++++ SOURCE INFORMATION ++++
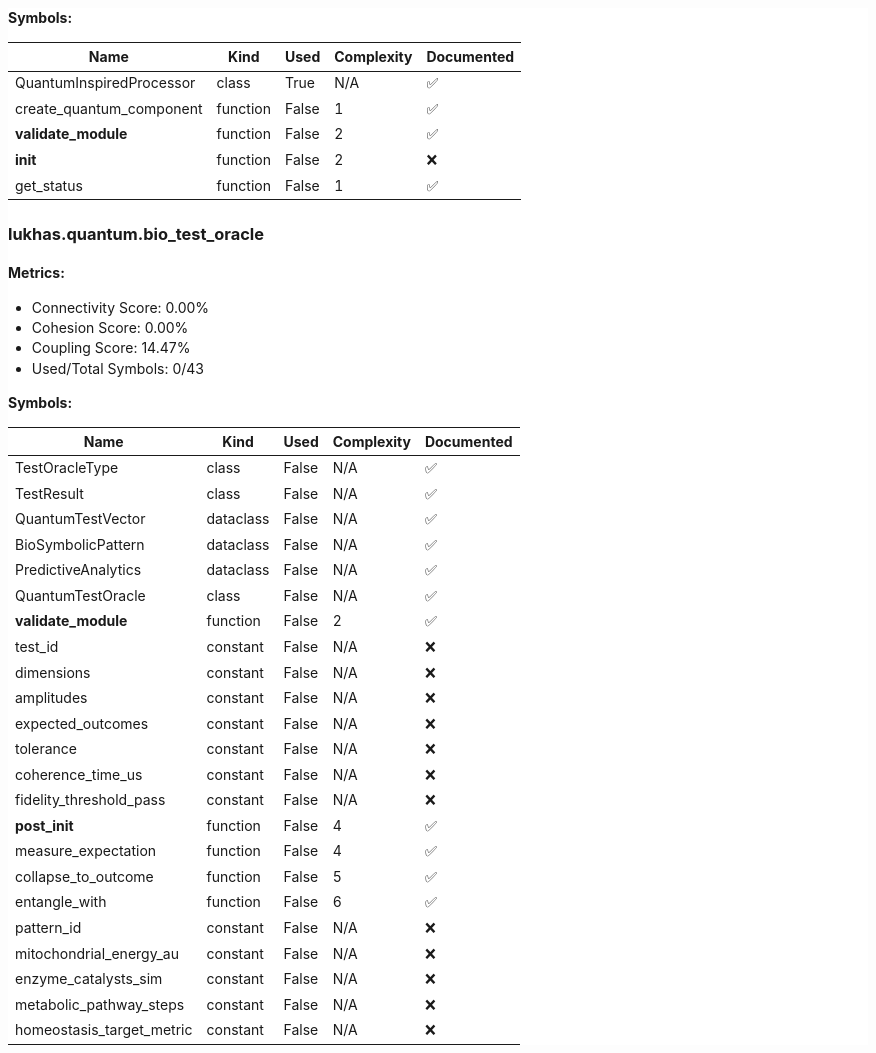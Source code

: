 **Symbols:**

| Name | Kind | Used | Complexity | Documented |
| --- | --- | --- | --- | --- |
| QuantumInspiredProcessor | class | True | N/A | ✅ |
| create_quantum_component | function | False | 1 | ✅ |
| __validate_module__ | function | False | 2 | ✅ |
| __init__ | function | False | 2 | ❌ |
| get_status | function | False | 1 | ✅ |

### lukhas.quantum.bio_test_oracle

**Metrics:**
- Connectivity Score: 0.00%
- Cohesion Score: 0.00%
- Coupling Score: 14.47%
- Used/Total Symbols: 0/43

**Symbols:**

| Name | Kind | Used | Complexity | Documented |
| --- | --- | --- | --- | --- |
| TestOracleType | class | False | N/A | ✅ |
| TestResult | class | False | N/A | ✅ |
| QuantumTestVector | dataclass | False | N/A | ✅ |
| BioSymbolicPattern | dataclass | False | N/A | ✅ |
| PredictiveAnalytics | dataclass | False | N/A | ✅ |
| QuantumTestOracle | class | False | N/A | ✅ |
| __validate_module__ | function | False | 2 | ✅ |
| test_id | constant | False | N/A | ❌ |
| dimensions | constant | False | N/A | ❌ |
| amplitudes | constant | False | N/A | ❌ |
| expected_outcomes | constant | False | N/A | ❌ |
| tolerance | constant | False | N/A | ❌ |
| coherence_time_us | constant | False | N/A | ❌ |
| fidelity_threshold_pass | constant | False | N/A | ❌ |
| __post_init__ | function | False | 4 | ✅ |
| measure_expectation | function | False | 4 | ✅ |
| collapse_to_outcome | function | False | 5 | ✅ |
| entangle_with | function | False | 6 | ✅ |
| pattern_id | constant | False | N/A | ❌ |
| mitochondrial_energy_au | constant | False | N/A | ❌ |
| enzyme_catalysts_sim | constant | False | N/A | ❌ |
| metabolic_pathway_steps | constant | False | N/A | ❌ |
| homeostasis_target_metric | constant | False | N/A | ❌ |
++++
WHAT THE EXERCISE ASKS: All of the entries need to be copied exactly, minus any pictures.

TASK RESULT:
Source code

: **Symbols:**

| Name | Kind | Used | Complexity | Documented |
| --- | --- | --- | --- | --- |
| QuantumInspiredProcessor | class | True | N/A | ✅ |
| create_quantum_component | function | False | 1 | ✅ |
| __validate_module__ | function | False | 2 | ✅ |
| __init__ | function | False | 2 | ❌ |
| get_status | function | False | 1 | ✅ |

### lukhas.quantum.bio_test_oracle

**Metrics:**
- Connectivity Score: 0.00%
- Cohesion Score: 0.00%
- Coupling Score: 14.47%
- Used/Total Symbols: 0/43

**Symbols:**

| Name | Kind | Used | Complexity | Documented |
| --- | --- | --- | --- | --- |
| TestOracleType | class | False | N/A | ✅ |
| TestResult | class | False | N/A | ✅ |
| QuantumTestVector | dataclass | False | N/A | ✅ |
| BioSymbolicPattern | dataclass | False | N/A | ✅ |
| PredictiveAnalytics | dataclass | False | N/A | ✅ |
| QuantumTestOracle | class | False | N/A | ✅ |
| __validate_module__ | function | False | 2 | ✅ |
| test_id | constant | False | N/A | ❌ |
| dimensions | constant | False | N/A | ❌ |
| amplitudes | constant | False | N/A | ❌ |
| expected_outcomes | constant | False | N/A | ❌ |
| tolerance | constant | False | N/A | ❌ |
| coherence_time_us | constant | False | N/A | ❌ |
| fidelity_threshold_pass | constant | False | N/A | ❌ |
| __post_init__ | function | False | 4 | ✅ |
| measure_expectation | function | False | 4 | ✅ |
| collapse_to_outcome | function | False | 5 | ✅ |
| entangle_with | function | False | 6 | ✅ |
| pattern_id | constant | False | N/A | ❌ |
| mitochondrial_energy_au | constant | False | N/A | ❌ |
| enzyme_catalysts_sim | constant | False | N/A | ❌ |
| metabolic_pathway_steps | constant | False | N/A | ❌ |
| homeostasis_target_metric | constant | False | N/A | ❌ |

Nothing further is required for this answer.